Anti-ganglioside antibodies

Antiganglioside antibodies that react to self-gangliosides are found in autoimmune neuropathies. These antibodies were first found to react with cerebellar cells. These antibodies show highest association with certain forms of Guillain–Barré syndrome.

Autoantigenic gangliosides that are currently known are GD3, GM1, GQ3 and GT1.

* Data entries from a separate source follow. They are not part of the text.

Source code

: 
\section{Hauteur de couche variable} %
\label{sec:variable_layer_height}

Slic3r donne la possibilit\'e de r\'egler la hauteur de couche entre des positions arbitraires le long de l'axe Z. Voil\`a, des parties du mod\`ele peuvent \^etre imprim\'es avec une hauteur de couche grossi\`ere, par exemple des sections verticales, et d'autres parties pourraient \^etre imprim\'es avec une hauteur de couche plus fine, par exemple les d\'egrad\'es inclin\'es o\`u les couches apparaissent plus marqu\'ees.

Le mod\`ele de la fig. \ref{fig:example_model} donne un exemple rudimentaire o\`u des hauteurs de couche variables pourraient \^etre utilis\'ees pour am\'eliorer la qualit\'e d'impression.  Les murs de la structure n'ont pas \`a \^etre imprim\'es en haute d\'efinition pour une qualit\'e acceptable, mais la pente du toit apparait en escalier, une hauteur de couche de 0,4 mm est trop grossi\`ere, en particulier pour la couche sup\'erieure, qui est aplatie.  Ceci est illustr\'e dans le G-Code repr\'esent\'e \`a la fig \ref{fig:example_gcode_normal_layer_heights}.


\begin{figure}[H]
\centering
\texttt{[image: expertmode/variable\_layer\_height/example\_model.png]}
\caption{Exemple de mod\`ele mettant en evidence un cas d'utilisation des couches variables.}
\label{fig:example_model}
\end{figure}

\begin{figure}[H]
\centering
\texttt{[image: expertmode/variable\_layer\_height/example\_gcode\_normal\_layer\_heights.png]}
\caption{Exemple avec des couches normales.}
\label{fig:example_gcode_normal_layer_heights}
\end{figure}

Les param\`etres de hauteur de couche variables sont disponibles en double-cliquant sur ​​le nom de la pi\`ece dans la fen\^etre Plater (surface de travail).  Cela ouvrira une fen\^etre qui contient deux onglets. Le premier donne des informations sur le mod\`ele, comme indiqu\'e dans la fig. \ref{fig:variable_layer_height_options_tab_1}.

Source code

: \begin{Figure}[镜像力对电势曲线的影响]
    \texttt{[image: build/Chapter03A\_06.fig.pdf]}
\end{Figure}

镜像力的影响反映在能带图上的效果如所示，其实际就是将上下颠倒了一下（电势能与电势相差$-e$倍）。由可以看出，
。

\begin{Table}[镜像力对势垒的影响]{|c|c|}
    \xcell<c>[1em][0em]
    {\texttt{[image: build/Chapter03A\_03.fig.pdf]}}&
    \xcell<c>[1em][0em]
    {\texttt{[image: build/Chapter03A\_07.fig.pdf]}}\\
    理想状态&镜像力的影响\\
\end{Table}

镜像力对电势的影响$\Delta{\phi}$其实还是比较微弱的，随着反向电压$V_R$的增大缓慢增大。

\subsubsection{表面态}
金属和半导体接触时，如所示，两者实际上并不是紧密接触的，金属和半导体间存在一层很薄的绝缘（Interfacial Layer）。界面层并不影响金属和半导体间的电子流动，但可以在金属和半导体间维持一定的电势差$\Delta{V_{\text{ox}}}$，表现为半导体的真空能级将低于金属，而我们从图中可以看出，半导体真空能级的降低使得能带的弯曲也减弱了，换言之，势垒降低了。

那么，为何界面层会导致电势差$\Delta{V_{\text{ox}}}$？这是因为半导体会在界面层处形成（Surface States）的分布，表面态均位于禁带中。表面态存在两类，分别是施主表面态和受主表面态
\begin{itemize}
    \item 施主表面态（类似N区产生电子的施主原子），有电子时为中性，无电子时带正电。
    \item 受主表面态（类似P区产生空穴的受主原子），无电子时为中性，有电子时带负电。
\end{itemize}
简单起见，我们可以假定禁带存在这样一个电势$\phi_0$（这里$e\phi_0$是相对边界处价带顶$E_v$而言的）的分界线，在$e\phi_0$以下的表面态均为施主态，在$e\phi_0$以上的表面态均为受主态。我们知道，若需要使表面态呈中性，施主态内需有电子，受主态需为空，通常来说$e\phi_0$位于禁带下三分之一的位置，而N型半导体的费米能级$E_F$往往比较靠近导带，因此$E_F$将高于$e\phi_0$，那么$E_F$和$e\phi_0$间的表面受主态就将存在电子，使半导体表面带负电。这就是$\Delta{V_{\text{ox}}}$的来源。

Anti-GD3 antibodies have been found in association with specific forms of Guillain–Barré syndrome. In vivo studies of isolated anti-GM1 and GD3 antibodies indicate the antibodies can interfere with motor neuron function. Anti-GD1a antibodies were highly associated acute motor axonal neuropathy while high titers of anti-GM1 were more frequent indicating that GD1a possibly targets the axolemma and nodes of Ranvier most of the Ab+ patients had C. jejuni infections. Patients with Anti-GalNAc-GD1a antibodies were less common but had more severe disease (rapidly progressive, predominantly distal weakness).

Levels of anti-GM1 are elevated in patients with various forms of dementia. Antibodies levels correlate with more severe Guillain–Barré syndrome. In Japan, levels to GM1 were elevated in patients with prodromal diarrhea. Titers to GM1 in other diseases (rheumatoid arthritis, primary Sjögren's syndrome and systemic lupus erythematosus) was also elevated. additionally highly significant association was found with rheumatoid arthritis and peripheral neuropathies. Conflicting evidence suggests no significant elevation in motor neuron neuropathy but marginally elevated IgA in sensory neuron neuropathies. The autoimmune role of anti-GM1 is still unclear.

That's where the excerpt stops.